Si le nombre de prélèvements décuple, il faudra renforcer la structure et les équipements, se redimensionner par rapport à l'activité, et pour ça il faut du monde - Marie-José Dufour, médecin biologiste, CH de Lannion


Le centre hospitalier a pris quelques dispositions, en formant des personnels soignants aux tests  nasopharyngés. Trois ou quatre équipes en binômes, pour l'instant dédiées "aux sorties", pour des prélèvements en extérieur, "au cas par cas" : pour des personnes à mobilité réduite par exemple, sur prescription du médecin du SAMU, ou en Ehpad, missionnées par l'ARS, l'Agence régionale de santé.
 

Montée en puissance 


Patrick Zampuretti est pharmacien inspecteur de santé publique à l'Agence régionale de santé de Bretagne. "Notre capacité régionale de traitement ne fait que monter. Au 12 mai nous pouvions traiter 4231 prélèvements, nous sommes déjà largement au-delà des recommandations de Santé Publique France de 3000 à 3700 tests/jour".

Au 14 mai, la capacité régionale était déjà montée à 5308 tests/jour. "C'est la DRESS qui permet de connaître ces chiffres avec précision. La Direction des recherches et évaluations statistiques connaît les capacités de chaque laboratoire, l'état de leurs stocks, de produits réactifs, de kits de prélèvements" explique Patrick Zamparutti.
 

Nos chiffres peuvent indiquer des disparités de capacité de traitement entre département, 450 dans le Morbihan par exemple au 12 mai, contre 1760 dans le Finistère. En fait c'est sans importance, car l'organisation est régionale, et le CHU de Rennes peut largement absorber ces différences - Patrick Zamparutti, ARS


Le CHU de Rennes a été doté par le ministère de la Santé d'une plateforme capable de traiter 2000 tests par jour à elle seule. Elle est encore en phase d'ajustement et monte régulièrement en puissance. Mais là-aussi il faudra du monde pour la faire tourner à plein régime.
 

Déploiement et consolidation


Pour l'heure, on connait la capacité de traitement. Par contre, le nombre effectif de tous les tests réalisés chaque jour en Bretagne n'est pas encore consolidé. L'ARS l'estime à un millier. "Tous les labos ne sont pas encore connectés au SIDEP, l'application informatique qui recense tous les prélèvements, quel que soit leur résultat" explique Patrick Zamparutti.

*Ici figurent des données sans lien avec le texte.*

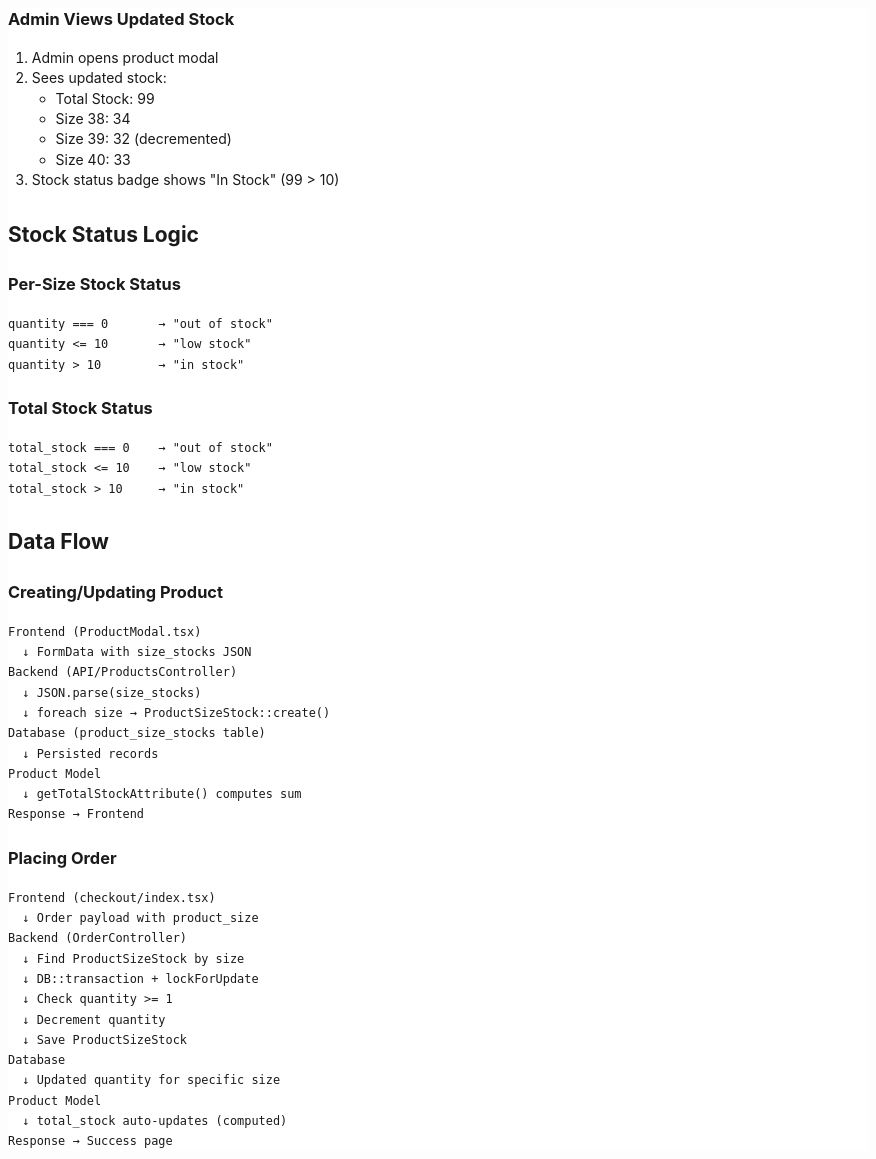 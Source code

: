 ### Admin Views Updated Stock

1. Admin opens product modal
2. Sees updated stock:
    - Total Stock: 99
    - Size 38: 34
    - Size 39: 32 (decremented)
    - Size 40: 33
3. Stock status badge shows "In Stock" (99 > 10)

## Stock Status Logic

### Per-Size Stock Status

```
quantity === 0       → "out of stock"
quantity <= 10       → "low stock"
quantity > 10        → "in stock"
```

### Total Stock Status

```
total_stock === 0    → "out of stock"
total_stock <= 10    → "low stock"
total_stock > 10     → "in stock"
```

## Data Flow

### Creating/Updating Product

```
Frontend (ProductModal.tsx)
  ↓ FormData with size_stocks JSON
Backend (API/ProductsController)
  ↓ JSON.parse(size_stocks)
  ↓ foreach size → ProductSizeStock::create()
Database (product_size_stocks table)
  ↓ Persisted records
Product Model
  ↓ getTotalStockAttribute() computes sum
Response → Frontend
```

### Placing Order

```
Frontend (checkout/index.tsx)
  ↓ Order payload with product_size
Backend (OrderController)
  ↓ Find ProductSizeStock by size
  ↓ DB::transaction + lockForUpdate
  ↓ Check quantity >= 1
  ↓ Decrement quantity
  ↓ Save ProductSizeStock
Database
  ↓ Updated quantity for specific size
Product Model
  ↓ total_stock auto-updates (computed)
Response → Success page
```
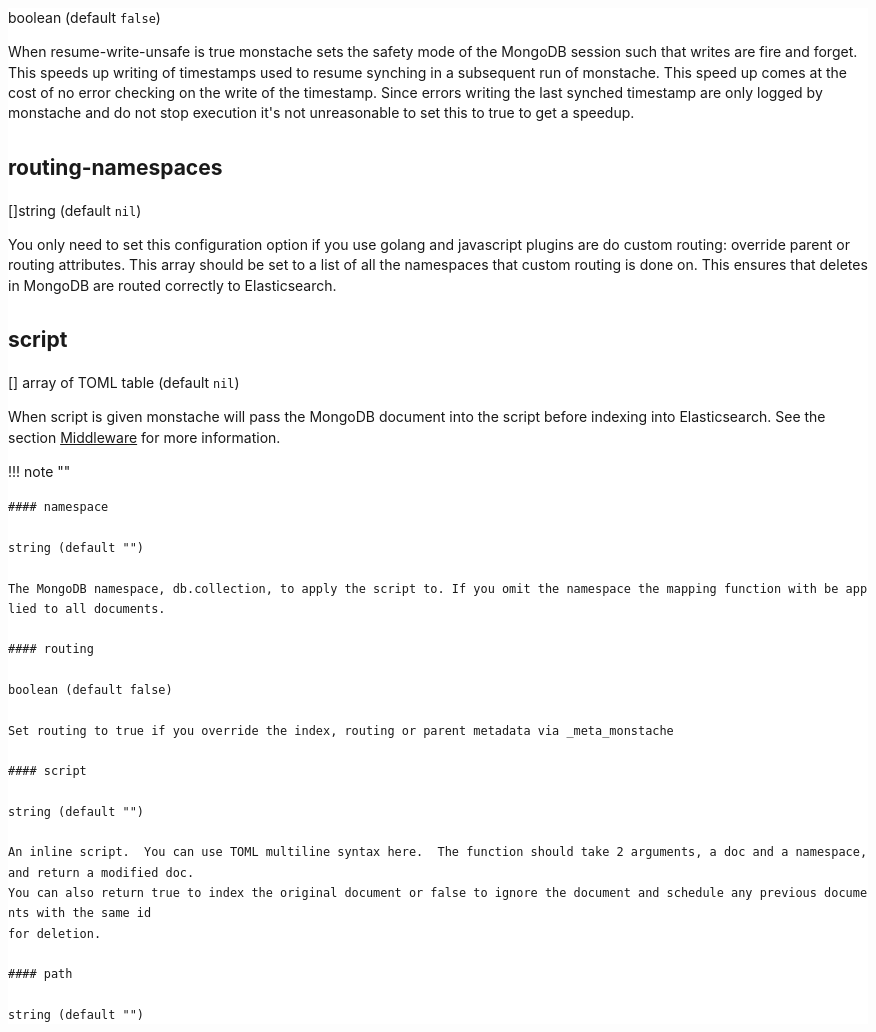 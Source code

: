 boolean (default `false`)

When resume-write-unsafe is true monstache sets the safety mode of the MongoDB session such that writes are fire and forget.
This speeds up writing of timestamps used to resume synching in a subsequent run of monstache.  This speed up comes at the cost
of no error checking on the write of the timestamp.  Since errors writing the last synched timestamp are only logged by monstache
and do not stop execution it's not unreasonable to set this to true to get a speedup.

## routing-namespaces

[]string (default `nil`)

You only need to set this configuration option if you use golang and javascript plugins are do custom routing: override parent or routing attributes. This array should be set to a list of all the namespaces that custom routing is done on. This ensures that deletes in MongoDB are routed correctly to 
Elasticsearch.

## script

[] array of TOML table (default `nil`)

When script is given monstache will pass the MongoDB document into the script before indexing into Elasticsearch.
See the section [Middleware](../advanced/#middleware) for more information.

!!! note ""

	#### namespace

	string (default "")

	The MongoDB namespace, db.collection, to apply the script to. If you omit the namespace the mapping function with be applied to all documents.

	#### routing

	boolean (default false)

	Set routing to true if you override the index, routing or parent metadata via _meta_monstache

	#### script

	string (default "")

	An inline script.  You can use TOML multiline syntax here.  The function should take 2 arguments, a doc and a namespace, and return a modified doc.
	You can also return true to index the original document or false to ignore the document and schedule any previous documents with the same id
	for deletion.

	#### path

	string (default "")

Le SIDEP en cours de déploiement est une application qui permet également à l'ARS et à aux Caisses primaires d'assurance-maladie de centraliser les recherches de personnes-contacts, et les inviter, sur la base du volontariat, à se faire dépister.  
 

La situation est très évolutive. Une partie de nos activités est encore en phase manuelle, mais d'ici quelques jours ce sera entièrement automatisé. On aura alors une vue précise et actualisée du nombre de prélèvements réalisés, partout en Bretagne - Patrick Zamparutti, ARS


A terme, et à pleine capacité des laboratoires privés, publics, et des laboratoires départementaux vétérinaires, ce sont près de 7000 tests qui pourront être analysés en Bretagne chaque jour.

Il reste à souhaiter, bien entendu, qu'on n'en arrive jamais là.